Politiek gaat over het maken van keuzes waaraan allen in een staat zijn
gebonden. Politieke besluiten nemen veel tijd, er zijn verschillende oplossingen
mogelijk dit zorgt voor een dilemma. Kiezen we voor efficiënt besturen of
maximale participatie van burgers in de politiek?
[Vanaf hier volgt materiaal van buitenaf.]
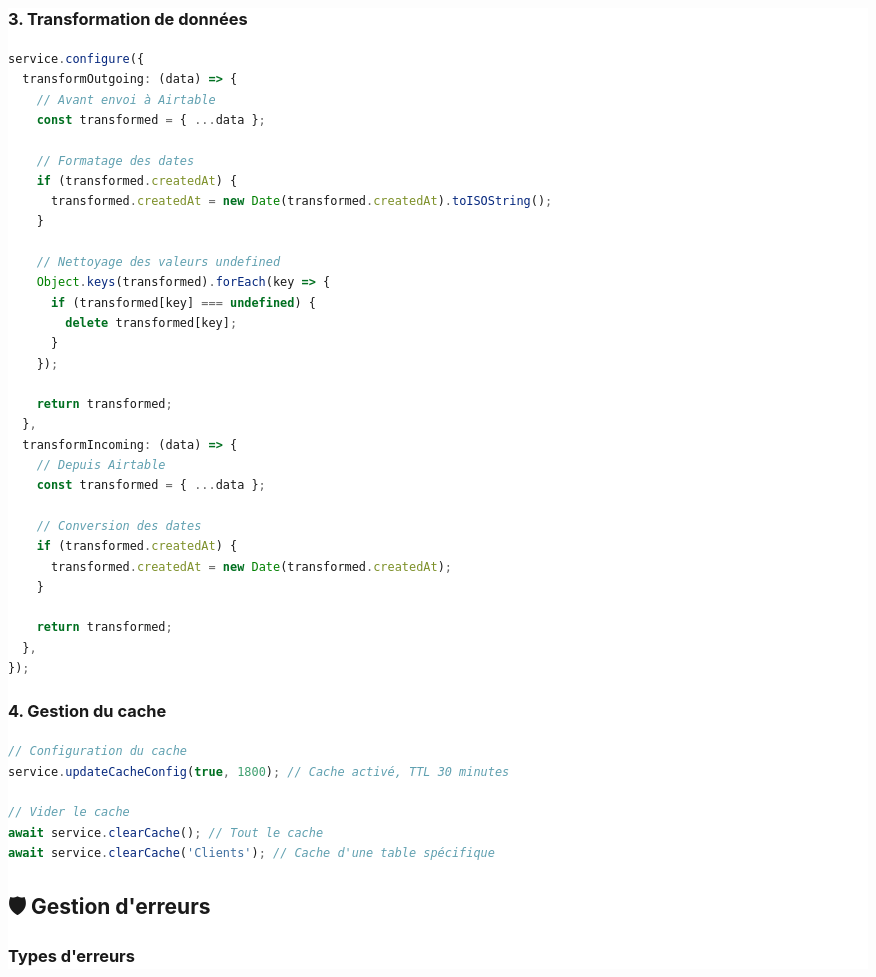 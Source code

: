 ### 3. Transformation de données

```typescript
service.configure({
  transformOutgoing: (data) => {
    // Avant envoi à Airtable
    const transformed = { ...data };
    
    // Formatage des dates
    if (transformed.createdAt) {
      transformed.createdAt = new Date(transformed.createdAt).toISOString();
    }
    
    // Nettoyage des valeurs undefined
    Object.keys(transformed).forEach(key => {
      if (transformed[key] === undefined) {
        delete transformed[key];
      }
    });
    
    return transformed;
  },
  transformIncoming: (data) => {
    // Depuis Airtable
    const transformed = { ...data };
    
    // Conversion des dates
    if (transformed.createdAt) {
      transformed.createdAt = new Date(transformed.createdAt);
    }
    
    return transformed;
  },
});
```

### 4. Gestion du cache

```typescript
// Configuration du cache
service.updateCacheConfig(true, 1800); // Cache activé, TTL 30 minutes

// Vider le cache
await service.clearCache(); // Tout le cache
await service.clearCache('Clients'); // Cache d'une table spécifique
```

## 🛡️ Gestion d'erreurs

### Types d'erreurs
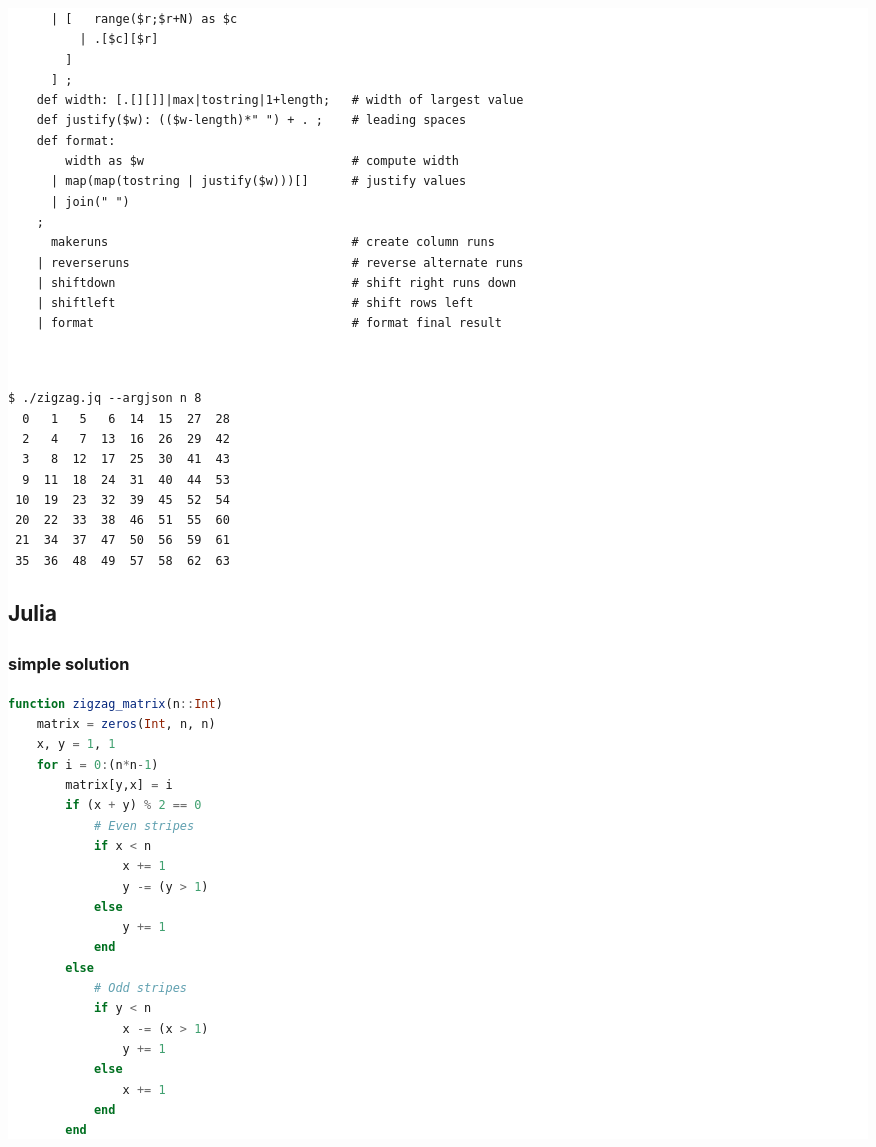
 ```jq
      | [   range($r;$r+N) as $c
          | .[$c][$r]
        ]
      ] ;
    def width: [.[][]]|max|tostring|1+length;   # width of largest value
    def justify($w): (($w-length)*" ") + . ;    # leading spaces
    def format:
        width as $w                             # compute width
      | map(map(tostring | justify($w)))[]      # justify values
      | join(" ")
    ;
      makeruns                                  # create column runs
    | reverseruns                               # reverse alternate runs
    | shiftdown                                 # shift right runs down
    | shiftleft                                 # shift rows left
    | format                                    # format final result


```

```txt

$ ./zigzag.jq --argjson n 8
  0   1   5   6  14  15  27  28
  2   4   7  13  16  26  29  42
  3   8  12  17  25  30  41  43
  9  11  18  24  31  40  44  53
 10  19  23  32  39  45  52  54
 20  22  33  38  46  51  55  60
 21  34  37  47  50  56  59  61
 35  36  48  49  57  58  62  63

```



## Julia


###  simple solution


```Julia
function zigzag_matrix(n::Int)
    matrix = zeros(Int, n, n)
    x, y = 1, 1
    for i = 0:(n*n-1)
        matrix[y,x] = i
        if (x + y) % 2 == 0
            # Even stripes
            if x < n
                x += 1
                y -= (y > 1)
            else
                y += 1
            end
        else
            # Odd stripes
            if y < n
                x -= (x > 1)
                y += 1
            else
                x += 1
            end
        end
```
Vroeger bestond er directe democratie: de bevolking stemde toen op het
stadsplein over belangrijke beslissingen. Nu bestaat er in sommige landen als
vorm van directe democratie het referendum, een volksstemming over een
bepaald wetsvoorstel.
In de meeste landen zien we indirecte democratie/representatieve
democratie: het volk kiest vertegenwoordigers die beslissingen nemen en aan
de bevolking verantwoording moeten afleggen over hun beleid.
Kenmerken democratie:
Individuele vrijheid;
Er gelden politieke grondrechten;
Politie en leger hebben wettelijk beperkte bevoegdheden;
Er bestaat onafhankelijke rechtspraak: rechters staan los van het
parlement en de regering;
Er is persvrijheid.
In een land met een parlementair stelsel kiest de bevolking via verkiezingen
een parlement. Landen met dit stelsel hebben meestal een nog niet gekozen
staatshoofd, van wie de macht beperkt wordt door de grondwet, zoals bij een
constitutionele monarchie dit is in Nederland het geval.
Nederland is nu een parlementaire democratie.
Het basiskenmerk van elk autoritair regime is dat de drie machten niet van elkaar
gescheiden zijn maar in handen zijn van een kleine groep mensen.
Meer kenmerken van een autoritair regime:
Geen onafhankelijke rechtspraak;
Grondrechten worden niet gerespecteerd;
Oppositiepartijen zijn vaak verboden;
Overheidsgeweld;
Bij verkiezingen is er veelal sprake van verkiezingsfraude, manipulatie
en geweld;
Er is geen persvrijheid. De media en kunstuitingen staan onder censuur
van de overheid, informatie wordt gefilterd en mensen die tegen het
regime zijn en dat uitspreken worden gearresteerd.